When the string "长期的时间" is part of a line in the data below, report the whole line.

[[ Exercise materials open ]]

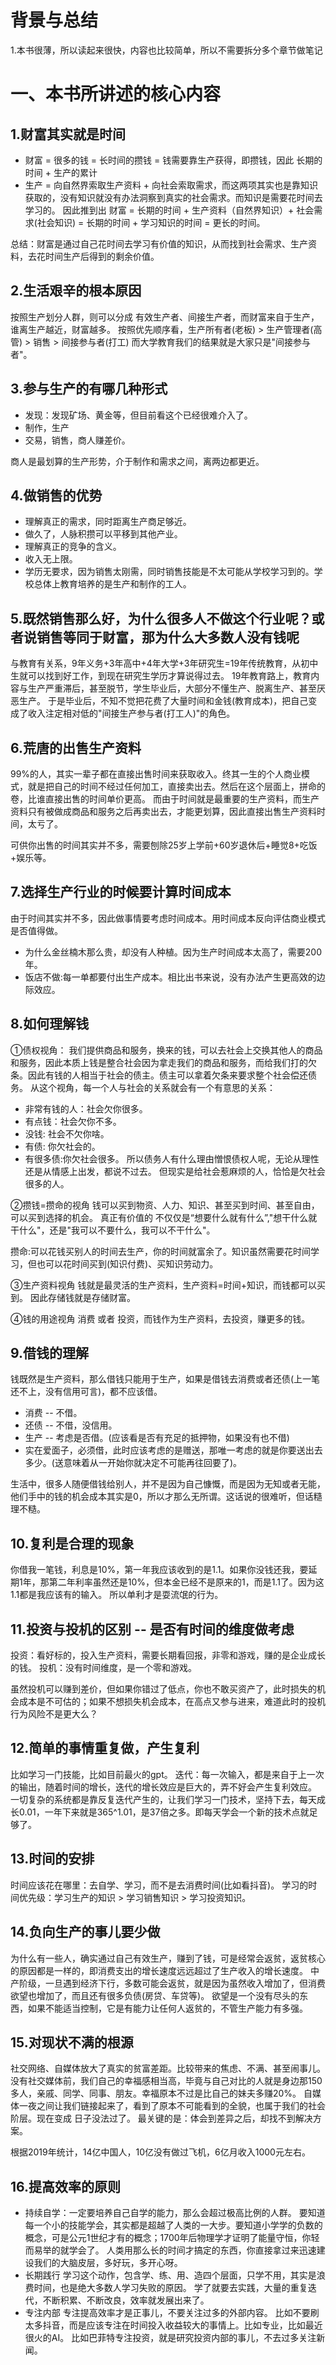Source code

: # 背景与总结
1.本书很薄，所以读起来很快，内容也比较简单，所以不需要拆分多个章节做笔记

# 一、本书所讲述的核心内容
## 1.财富其实就是时间
* 财富 = 很多的钱 = 长时间的攒钱 = 钱需要靠生产获得，即攒钱，因此 长期的时间 + 生产的累计 
* 生产 = 向自然界索取生产资料 + 向社会索取需求，而这两项其实也是靠知识获取的，没有知识就没有办法洞察到真实的社会需求。而知识是需要花时间去学习的。
因此推到出 财富 = 长期的时间 + 生产资料（自然界知识）+ 社会需求(社会知识) = 长期的时间 + 学习知识的时间 = 更长的时间。

总结：财富是通过自己花时间去学习有价值的知识，从而找到社会需求、生产资料，去花时间生产后得到的剩余价值。

## 2.生活艰辛的根本原因
按照生产划分人群，则可以分成 有效生产者、间接生产者，而财富来自于生产，谁离生产越近，财富越多。
按照优先顺序看，生产所有者(老板) > 生产管理者(高管) > 销售 > 间接参与者(打工)
而大学教育我们的结果就是大家只是"间接参与者"。

## 3.参与生产的有哪几种形式
* 发现：发现矿场、黄金等，但目前看这个已经很难介入了。
* 制作，生产
* 交易，销售，商人赚差价。

商人是最划算的生产形势，介于制作和需求之间，离两边都更近。

## 4.做销售的优势
* 理解真正的需求，同时距离生产商足够近。
* 做久了，人脉积攒可以平移到其他产业。
* 理解真正的竞争的含义。
* 收入无上限。
* 学历无要求，因为销售太刚需，同时销售技能是不太可能从学校学习到的。学校总体上教育培养的是生产和制作的工人。

## 5.既然销售那么好，为什么很多人不做这个行业呢？或者说销售等同于财富，那为什么大多数人没有钱呢
与教育有关系，9年义务+3年高中+4年大学+3年研究生=19年传统教育，从初中生就可以找到好工作，到现在研究生学历才算说得过去。
19年教育路上，教育内容与生产严重滞后，甚至脱节，学生毕业后，大部分不懂生产、脱离生产、甚至厌恶生产。
于是毕业后，不知不觉把花费了大量时间和金钱(教育成本)，把自己变成了收入注定相对低的"间接生产参与者(打工人)"的角色。

## 6.荒唐的出售生产资料
99%的人，其实一辈子都在直接出售时间来获取收入。终其一生的个人商业模式，就是把自己的时间不经过任何加工，直接卖出去。然后在这个层面上，拼命的卷，比谁直接出售的时间单价更高。
而由于时间就是最重要的生产资料，而生产资料只有被做成商品和服务之后再卖出去，才能更划算，因此直接出售生产资料时间，太亏了。

可供你出售的时间其实并不多，需要刨除25岁上学前+60岁退休后+睡觉8+吃饭+娱乐等。

## 7.选择生产行业的时候要计算时间成本
由于时间其实并不多，因此做事情要考虑时间成本。用时间成本反向评估商业模式是否值得做。
* 为什么金丝楠木那么贵，却没有人种植。因为生产时间成本太高了，需要200年。
* 饭店不做:每一单都要付出生产成本。相比出书来说，没有办法产生更高效的边际效应。

## 8.如何理解钱
①债权视角：
我们提供商品和服务，换来的钱，可以去社会上交换其他人的商品和服务，因此本质上钱是整合社会因为拿走我们的商品和服务，而给我们打的欠条。因此有钱的人相当于社会的债主。债主可以拿着欠条来要求整个社会偿还债务。
从这个视角，每一个人与社会的关系就会有一个有意思的关系：
* 非常有钱的人：社会欠你很多。
* 有点钱：社会欠你不多。
* 没钱: 社会不欠你啥。
* 有债: 你欠社会的。
* 有很多债:你欠社会很多。
所以债务人有什么理由憎恨债权人呢，无论从理性还是从情感上出发，都说不过去。
但现实是给社会惹麻烦的人，恰恰是欠社会很多的人。

②攒钱=攒命的视角
钱可以买到物资、人力、知识、甚至买到时间、甚至自由，可以买到选择的机会。
真正有价值的 不仅仅是“想要什么就有什么”,"想干什么就干什么"，还是"我可以不要什么，我可以不干什么"。

攒命:可以花钱买别人的时间去生产，你的时间就富余了。知识虽然需要花时间学习，但也可以花时间买到(知识付费)、买知识劳动力。

③生产资料视角
钱就是最灵活的生产资料，生产资料=时间+知识，而钱都可以买到。
因此存储钱就是存储财富。

④钱的用途视角
消费 或者 投资，而钱作为生产资料，去投资，赚更多的钱。

## 9.借钱的理解
钱既然是生产资料，那么借钱只能用于生产，如果是借钱去消费或者还债(上一笔还不上，没有信用可言)，都不应该借。
* 消费 -- 不借。
* 还债 -- 不借，没信用。
* 生产 -- 考虑是否借。(应该看是否有充足的抵押物，如果没有也不借)
* 实在爱面子，必须借，此时应该考虑的是赠送，那唯一考虑的就是你要送出去多少。(送意味着从一开始你就决定不可能再往回要了)。

生活中，很多人随便借钱给别人，并不是因为自己慷慨，而是因为无知或者无能，他们手中的钱的机会成本其实是0，所以才那么无所谓。这话说的很难听，但话糙理不糙。

## 10.复利是合理的现象
你借我一笔钱，利息是10%，第一年我应该收到的是1.1。如果你没钱还我，要延期1年，那第二年利率虽然还是10%，但本金已经不是原来的1，而是1.1了。因为这1.1都是我应该有的输入。
所以单利才是耍流氓的行为。

## 11.投资与投机的区别 -- 是否有时间的维度做考虑
投资：看好标的，投入生产资料，需要长期看回报，非零和游戏，赚的是企业成长的钱。
投机：没有时间维度，是一个零和游戏。

虽然投机可以赚到差价，但如果你错过了低点，你也不敢买资产了，此时损失的机会成本是不可估的；如果不想损失机会成本，在高点又参与进来，难道此时的投机行为风险不是更大么？

## 12.简单的事情重复做，产生复利
比如学习一门技能，比如目前最火的gpt。
迭代：每一次输入，都是来自于上一次的输出，随着时间的增长，迭代的增长效应是巨大的，弄不好会产生复利效应。
一切复杂的系统都是靠反复迭代产生的，让我们学习一门技术，坚持下去，每天成长0.01，一年下来就是365^1.01，是37倍之多。即每天学会一个新的技术点就足够了。

## 13.时间的安排
时间应该花在哪里：去自学、学习，而不是去消费时间(比如看抖音)。
学习的时间优先级：学习生产的知识 > 学习销售知识 > 学习投资知识。

## 14.负向生产的事儿要少做
为什么有一些人，确实通过自己有效生产，赚到了钱，可是经常会返贫，返贫核心的原因都是一样的，即消费支出的增长速度远远超过了生产收入的增长速度。
中产阶级，一旦遇到经济下行，多数可能会返贫，就是因为虽然收入增加了，但消费欲望也增加了，而且还有很多负债(房贷、车贷等)。
欲望是一个没有尽头的东西，如果不能适当控制，它是有能力让任何人返贫的，不管生产能力有多强。

## 15.对现状不满的根源
社交网络、自媒体放大了真实的贫富差距。比较带来的焦虑、不满、甚至闹事儿。
没有社交媒体前，我们自己的幸福感相当高，毕竟与自己对比的人就是身边那150多人，亲戚、同学、同事、朋友。幸福原本不过是比自己的妹夫多赚20%。
自媒体一夜之间让我们链接起来了，看到了原本不可能看到的全貌，也属于我们的社会阶层。现在变成 日子没法过了。
最关键的是：体会到差异之后，却找不到解决方案。

根据2019年统计，14亿中国人，10亿没有做过飞机，6亿月收入1000元左右。

## 16.提高效率的原则
* 持续自学：一定要培养自己自学的能力，那么会超过极高比例的人群。
要知道每一个小的技能学会，其实都是超越了人类的一大步。要知道小学学的负数的概念，可是公元1世纪才有的概念；1700年后物理学才证明了能量守恒，你轻而易举的就学会了。
人类用那么长的时间才搞定的东西，你直接拿过来迅速建设我们的大脑皮层，多好玩，多开心呀。
* 长期践行
学习这个动作，包含学、练、用、造四个层面，只学不用，其实是浪费时间，也是绝大多数人学习失败的原因。
学了就要去实践，大量的重复迭代，不断积累、不断改良，效率就发展出来了。
* 专注内部
专注提高效率才是正事儿，不要关注过多的外部内容。
比如不要刷太多抖音，而是应该专注在时间投入收益较大的事情上。比如专业，比如最近很火的AI。
比如巴菲特专注投资，就是研究投资内部的事儿，不去过多关注新闻。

[[ Exercise materials closed ]]

*Solution to this task*.
* 财富 = 很多的钱 = 长时间的攒钱 = 钱需要靠生产获得，即攒钱，因此 长期的时间 + 生产的累计 
因此推到出 财富 = 长期的时间 + 生产资料（自然界知识）+ 社会需求(社会知识) = 长期的时间 + 学习知识的时间 = 更长的时间。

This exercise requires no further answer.